Poranek przyniósł więcej złych wieści. Gdy obóz powoli budził się ze snu, z lasu wybiegł zdyszany Yannear, cały poobijany, jak gdyby wrócił ze stoczonej właśnie bitwy. Przywiedziony pod ognisko z pomocą strażnika, usiadł, wyszarpał komuś bukłak z wodą i wypił jego zawartość do dna, po czym zakaszlał ciężko i przetarł zakrwawioną twarz rękawem.
—
Ail została wzięta do niewoli. Chcą wymiany zakładników. Chcą Felise.
Nie powiedział nic więcej. Zrzucając z siebie wierzchnią część ubrania, po prostu wszedł do swojego namiotu.

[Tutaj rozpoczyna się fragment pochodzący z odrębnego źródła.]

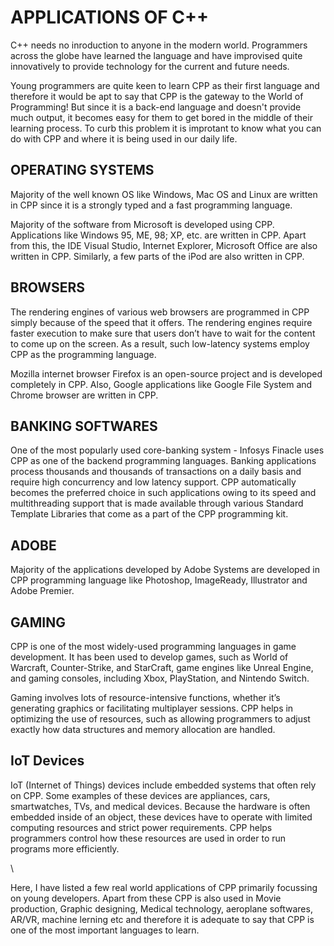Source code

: # **APPLICATIONS OF C++**

C++ needs no inroduction to anyone in the modern world. Programmers across the globe have learned the language and have improvised quite innovatively to provide technology for the current and future needs. 

Young programmers are quite keen to learn CPP as their first language and therefore it would be apt to say that CPP is the gateway to the World of Programming! But since it is a back-end language and doesn't provide much output, it becomes easy for them to get bored in the middle of their learning process. To curb this problem it is improtant to know what you can do with CPP and where it is being used in our daily life.

## **OPERATING SYSTEMS**

Majority of the well known OS like Windows, Mac OS and Linux are written in CPP since it is a strongly typed and a fast programming language.

Majority of the software from Microsoft is developed using CPP. Applications like Windows 95, ME, 98; XP, etc. are written in CPP. Apart from this, the IDE Visual Studio, Internet Explorer, Microsoft Office are also written in CPP. Similarly, a few parts of the iPod are also written in CPP.

## **BROWSERS**
The rendering engines of various web browsers are programmed in CPP simply because of the speed that it offers. The rendering engines require faster execution to make sure that users don’t have to wait for the content to come up on the screen. As a result, such low-latency systems employ CPP as the programming language.

Mozilla internet browser Firefox is an open-source project and is developed completely in CPP. Also, Google applications like Google File System and Chrome browser are written in CPP.

## **BANKING SOFTWARES**
One of the most popularly used core-banking system - Infosys Finacle uses CPP as one of the backend programming languages. Banking applications process thousands and thousands of transactions on a daily basis and require high concurrency and low latency support. CPP automatically becomes the preferred choice in such applications owing to its speed and multithreading support that is made available through various Standard Template Libraries that come as a part of the CPP programming kit.

## **ADOBE**

Majority of the applications developed by Adobe Systems are developed in CPP programming language like Photoshop, ImageReady, Illustrator and Adobe Premier.

## **GAMING**

CPP is one of the most widely-used programming languages in game development. It has been used to develop games, such as World of Warcraft, Counter-Strike, and StarCraft, game engines like Unreal Engine, and gaming consoles, including Xbox, PlayStation, and Nintendo Switch.

Gaming involves lots of resource-intensive functions, whether it’s generating graphics or facilitating multiplayer sessions. CPP helps in optimizing the use of resources, such as allowing programmers to adjust exactly how data structures and memory allocation are handled.

## **IoT Devices**

IoT (Internet of Things) devices include embedded systems that often rely on CPP. Some examples of these devices are appliances, cars, smartwatches, TVs, and medical devices. Because the hardware is often embedded inside of an object, these devices have to operate with limited computing resources and strict power requirements. CPP helps programmers control how these resources are used in order to run programs more efficiently.  

\





Here, I have listed a few real world applications of CPP primarily focussing on young developers. Apart from these CPP is also used in Movie production, Graphic designing, Medical technology, aeroplane softwares, AR/VR, machine lerning etc and therefore it is adequate to say that CPP is one of the most important languages to learn.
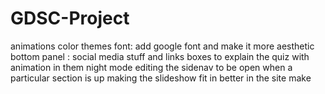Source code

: # GDSC-Project

animations
color themes
font: add google font and make it more aesthetic 
bottom panel : social media stuff and links
boxes to explain the quiz with animation in them
night mode
editing the sidenav to be open when a particular section is up
making the slideshow fit in better in the site
make 

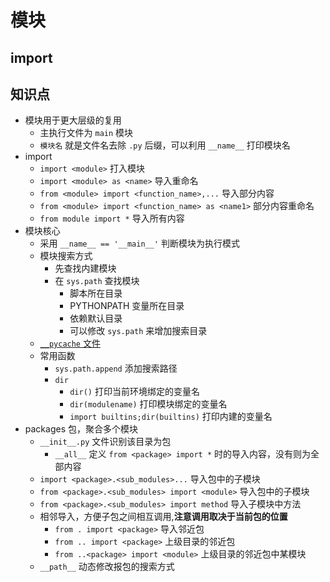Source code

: # 模块
## import

## 知识点
* 模块用于更大层级的复用
  * 主执行文件为 `main` 模块
  * `模块名` 就是文件名去除 `.py` 后缀，可以利用 `__name__` 打印模块名
* import
  * `import <module>` 打入模块 
  * `import <module> as <name>` 导入重命名 
  * `from <module> import <function_name>,...` 导入部分内容
  * `from <module> import <function_name> as <name1>` 部分内容重命名
  * `from module import *` 导入所有内容
* 模块核心
  * 采用 `__name__ == '__main__'` 判断模块为执行模式
  * 模块搜索方式
    * 先查找内建模块
    * 在 `sys.path` 查找模块
      * 脚本所在目录
      * PYTHONPATH 变量所在目录
      * 依赖默认目录
      * 可以修改 `sys.path` 来增加搜索目录
  * [`__pycache` 文件](https://docs.python.org/3/tutorial/modules.html#compiled-python-files)
  * 常用函数
    * `sys.path.append` 添加搜索路径
    * `dir` 
      * `dir()` 打印当前环境绑定的变量名
      * `dir(modulename)` 打印模块绑定的变量名
      * `import builtins;dir(builtins)` 打印内建的变量名
* packages 包，聚合多个模块
  * `__init__.py` 文件识别该目录为包
    * `__all__` 定义 `from <package> import *` 时的导入内容，没有则为全部内容
  * `import <package>.<sub_modules>...` 导入包中的子模块
  * `from <package>.<sub_modules> import <module>` 导入包中的子模块
  * `from <package>.<sub_modules> import method` 导入子模块中方法
  * 相邻导入，方便子包之间相互调用,**注意调用取决于当前包的位置**
    * `from . import <package>` 导入邻近包
    * `from .. import <package>` 上级目录的邻近包
    * `from ..<package> import <module>` 上级目录的邻近包中某模块
  * `__path__` 动态修改报包的搜索方式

Pobiegła za nim Zin, lecz weteran zatrzasnął za sobą namiot i nie wpuścił jej do środka.
—
Yannear! Oddamy im ją, prawda? — zapytała Zin. —
Trzeba coś zrobić, nie wiem, pójść na ten układ albo ją do cholery stamtąd odbić!
—
Decyzja należy do Y'asmanai, los więźniów należy do niej — odparł wódz Szarego Wichru. —
Zresztą, czy ktoś ją dziś w ogóle widział?
Pod latarnią stało dwóch strażników, pilnujących więzionych jeńców. Po przeciwnej stronie obozu, widać było Vearię i Katni, bawiące się w glinie. Zupełnie umknęło Nirivielowi, jak szybko dziewczynki zdążyły się zakolegować. Przy ognisku była cała reszta drużyny, pomijając jednego strażnika stojącego na warcie przy skraju lasu. Przeszukano cały obóz, okoliczny las i wybrzeże. Ślad po byłej królowej zniknął i zdawało się, że było tylko jedno miejsce, do którego mogła się udać.